(Source texts of formatted documents)
•••

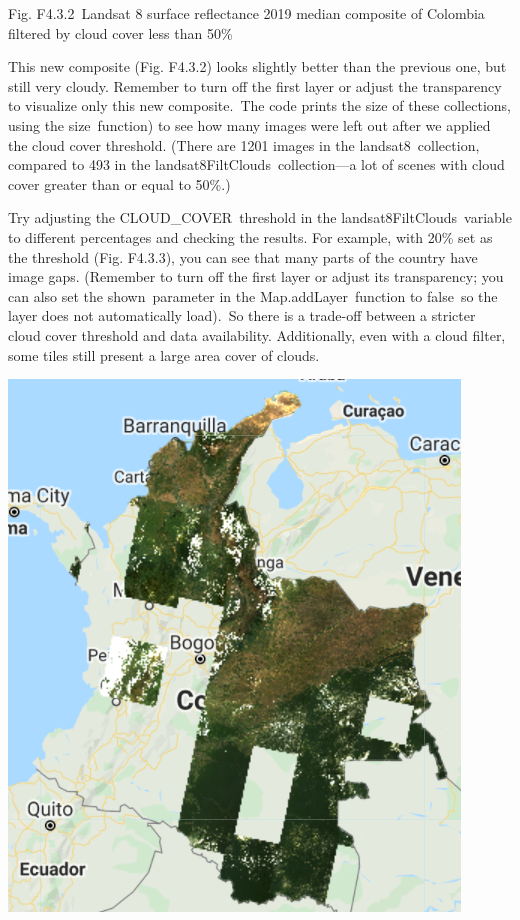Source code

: \documentclass[
  letterpaper,
  DIV=11,
  numbers=noendperiod]{scrreprt}
\begin{document}
Fig. F4.3.2~Landsat 8 surface reflectance 2019 median composite of
Colombia filtered by cloud cover less than 50\%

This new composite (Fig. F4.3.2) looks slightly better than the previous
one, but still very cloudy. Remember to turn off the first layer or
adjust the transparency to visualize only this new composite.~The code
prints the size of these collections, using the size~function) to see
how many images were left out after we applied the cloud cover
threshold. (There are 1201 images in the landsat8~collection, compared
to 493 in the landsat8FiltClouds~collection---a lot of scenes with cloud
cover greater than or equal to 50\%.)

Try adjusting the CLOUD\_COVER~threshold in the
landsat8FiltClouds~variable to different percentages and checking the
results. For example, with 20\% set as the threshold (Fig. F4.3.3), you
can see that many parts of the country have image gaps. (Remember to
turn off the first layer or adjust its transparency; you can also set
the shown~parameter in the Map.addLayer~function to false~so the layer
does not automatically load).~So there is a trade-off between a stricter
cloud cover threshold and data availability. Additionally, even with a
cloud filter, some tiles still present a large area cover of clouds.

\includegraphics{./F4/image42.png}
\end{document}
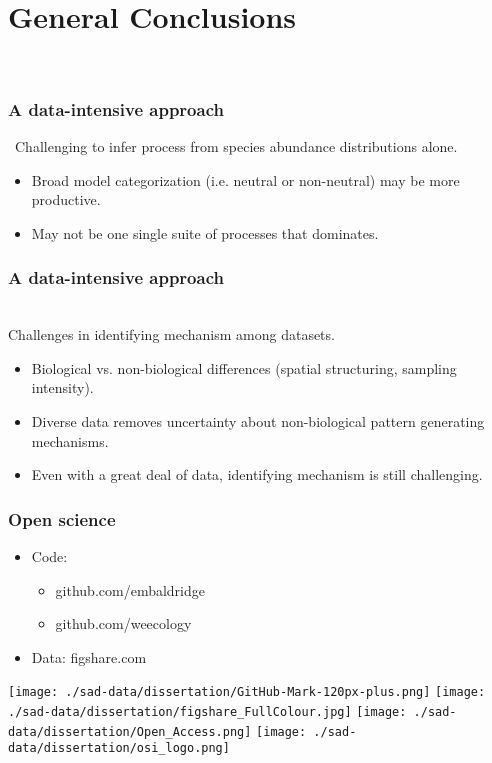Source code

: \documentclass[14pt]{beamer}
\begin{document}
\section{General Conclusions}
\begin{frame}{}
~\\ 
\frametitle{A data-intensive approach}\
Challenging to infer process from species abundance distributions alone.
~\\ 
\begin{itemize}
\item Broad model categorization (i.e. neutral or non-neutral) may be more productive.
\item May not be one single suite of processes that dominates.
\end{itemize} 
\end{frame}

\begin{frame}[t]{}
\frametitle{A data-intensive approach}\
~\\ 
Challenges in identifying mechanism among datasets.
~\\ 
\begin{itemize}
\item Biological vs. non-biological differences (spatial structuring, sampling intensity).
\item Diverse data removes uncertainty about non-biological pattern generating mechanisms.
\item Even with a great deal of data, identifying mechanism is still challenging.
\end{itemize} 
\end{frame}


\begin{frame}
\frametitle{Open science}
\begin{itemize}
\item Code: 
\begin{itemize}
\item github.com/embaldridge
\item github.com/weecology
\end{itemize}
\item Data: figshare.com
\end{itemize}
\begin{center}
\texttt{[image: ./sad-data/dissertation/GitHub-Mark-120px-plus.png]}
\texttt{[image: ./sad-data/dissertation/figshare\_FullColour.jpg]} 
\texttt{[image: ./sad-data/dissertation/Open\_Access.png]}  
\texttt{[image: ./sad-data/dissertation/osi\_logo.png]}
\end{center}
\end{frame}
\end{document}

•••

Copy out every line of the data that includes the word "figshare".

Task output>
\item Data: figshare.com
\texttt{[image: ./sad-data/dissertation/figshare\_FullColour.jpg]} 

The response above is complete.